Glycoside hydrolase family 27

In molecular biology, glycoside hydrolase family 27 is a family of glycoside hydrolases.

Glycoside hydrolases EC 3.2.1. are a widespread group of enzymes that hydrolyse the glycosidic bond between two or more carbohydrates, or between a carbohydrate and a non-carbohydrate moiety. A classification system for glycoside hydrolases, based on sequence similarity, has led to the definition of >100 different families. This classification is available on the CAZy (http://www.cazy.org) web site, and also discussed at CAZypedia, an online encyclopedia of carbohydrate active enzymes.

Glycoside hydrolase family 27 together with family 31 and the family 36 alpha-galactosidases form the glycosyl hydrolase clan GH-D (CAZY GH), a superfamily of alpha-galactosidases, alpha-N-acetylgalactosaminidases, and isomaltodextranases which are likely to share a common catalytic mechanism and structural topology.

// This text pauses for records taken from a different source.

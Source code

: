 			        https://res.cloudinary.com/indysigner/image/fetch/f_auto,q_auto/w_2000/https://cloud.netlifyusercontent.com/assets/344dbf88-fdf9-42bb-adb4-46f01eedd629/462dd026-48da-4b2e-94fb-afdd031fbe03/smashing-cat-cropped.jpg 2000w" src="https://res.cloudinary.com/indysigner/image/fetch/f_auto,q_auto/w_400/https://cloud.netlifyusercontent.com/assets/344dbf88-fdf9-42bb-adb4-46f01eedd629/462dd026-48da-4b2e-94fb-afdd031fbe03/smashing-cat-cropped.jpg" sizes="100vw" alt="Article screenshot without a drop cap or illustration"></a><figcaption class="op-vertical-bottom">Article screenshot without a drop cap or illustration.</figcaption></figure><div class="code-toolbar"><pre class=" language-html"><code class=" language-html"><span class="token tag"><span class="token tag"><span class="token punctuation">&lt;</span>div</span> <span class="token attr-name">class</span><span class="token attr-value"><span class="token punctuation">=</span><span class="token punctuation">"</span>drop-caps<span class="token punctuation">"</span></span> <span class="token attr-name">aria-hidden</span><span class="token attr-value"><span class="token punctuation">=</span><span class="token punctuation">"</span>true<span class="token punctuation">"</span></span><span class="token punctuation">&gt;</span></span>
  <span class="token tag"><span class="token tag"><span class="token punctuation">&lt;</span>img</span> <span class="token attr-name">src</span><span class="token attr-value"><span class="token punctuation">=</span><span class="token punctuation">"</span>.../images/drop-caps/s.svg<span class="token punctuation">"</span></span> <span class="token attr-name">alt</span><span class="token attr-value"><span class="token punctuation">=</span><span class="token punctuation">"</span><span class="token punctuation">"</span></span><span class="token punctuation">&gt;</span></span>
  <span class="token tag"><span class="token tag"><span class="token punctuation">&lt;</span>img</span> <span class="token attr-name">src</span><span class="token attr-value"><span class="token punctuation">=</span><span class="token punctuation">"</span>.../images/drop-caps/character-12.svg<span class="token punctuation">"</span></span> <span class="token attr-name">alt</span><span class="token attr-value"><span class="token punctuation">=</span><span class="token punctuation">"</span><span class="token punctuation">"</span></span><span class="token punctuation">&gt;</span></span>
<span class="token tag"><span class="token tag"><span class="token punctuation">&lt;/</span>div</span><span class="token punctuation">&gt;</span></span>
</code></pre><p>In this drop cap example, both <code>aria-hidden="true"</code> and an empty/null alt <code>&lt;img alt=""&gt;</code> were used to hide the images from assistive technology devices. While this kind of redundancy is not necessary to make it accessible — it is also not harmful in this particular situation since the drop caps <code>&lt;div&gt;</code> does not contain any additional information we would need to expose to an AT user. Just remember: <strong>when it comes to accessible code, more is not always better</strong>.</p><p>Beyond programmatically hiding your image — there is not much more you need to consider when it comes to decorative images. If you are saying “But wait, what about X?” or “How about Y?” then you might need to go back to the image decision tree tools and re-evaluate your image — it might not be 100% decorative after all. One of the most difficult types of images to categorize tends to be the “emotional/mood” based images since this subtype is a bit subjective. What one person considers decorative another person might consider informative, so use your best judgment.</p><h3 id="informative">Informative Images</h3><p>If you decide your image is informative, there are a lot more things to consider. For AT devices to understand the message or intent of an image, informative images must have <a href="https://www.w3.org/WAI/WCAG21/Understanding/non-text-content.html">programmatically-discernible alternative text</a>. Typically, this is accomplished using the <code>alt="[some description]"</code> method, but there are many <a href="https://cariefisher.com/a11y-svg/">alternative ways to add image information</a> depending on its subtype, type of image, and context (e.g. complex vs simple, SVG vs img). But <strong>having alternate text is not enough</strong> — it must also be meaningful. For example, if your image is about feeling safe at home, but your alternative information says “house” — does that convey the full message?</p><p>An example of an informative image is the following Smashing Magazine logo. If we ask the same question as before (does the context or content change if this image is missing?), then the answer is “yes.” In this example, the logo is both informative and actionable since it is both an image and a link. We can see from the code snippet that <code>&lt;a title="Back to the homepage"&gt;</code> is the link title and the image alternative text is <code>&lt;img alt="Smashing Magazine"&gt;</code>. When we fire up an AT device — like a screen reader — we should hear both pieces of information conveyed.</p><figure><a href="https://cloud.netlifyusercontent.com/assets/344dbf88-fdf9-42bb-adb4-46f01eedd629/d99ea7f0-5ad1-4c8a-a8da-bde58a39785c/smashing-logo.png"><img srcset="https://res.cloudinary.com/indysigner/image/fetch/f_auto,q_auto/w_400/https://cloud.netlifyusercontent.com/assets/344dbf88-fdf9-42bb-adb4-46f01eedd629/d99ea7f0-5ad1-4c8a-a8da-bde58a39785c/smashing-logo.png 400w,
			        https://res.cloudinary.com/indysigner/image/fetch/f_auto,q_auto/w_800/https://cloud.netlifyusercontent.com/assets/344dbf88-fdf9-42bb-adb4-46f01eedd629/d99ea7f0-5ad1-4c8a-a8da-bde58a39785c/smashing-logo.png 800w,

Alpha-galactosidase (EC 3.2.1.22) (melibiase) catalyzes the hydrolysis of melibiose into galactose and glucose. In man, the deficiency of this enzyme is the cause of Fabry's disease (X-linked sphingolipidosis). Alpha-galactosidase is present in a variety of organisms. There is a considerable degree of similarity in the sequence of alpha-galactosidase from various eukaryotic species. Escherichia coli alpha-galactosidase (gene melA), which requires NAD and magnesium as cofactors, is not structurally related to the eukaryotic enzymes; by contrast, an Escherichia coli plasmid encoded alpha-galactosidase (gene rafA P16551) contains a region of about 50 amino acids which is similar to a domain of the eukaryotic alpha-galactosidases. Alpha-N-acetylgalactosaminidase (EC 3.2.1.49) catalyzes the hydrolysis of terminal non-reducing N-acetyl-D-galactosamine residues in N-acetyl-alpha-D- galactosaminides. In man, the deficiency of this enzyme is the cause of Schindler and Kanzaki diseases. The sequence of this enzyme is highly related to that of the eukaryotic alpha-galactosidases.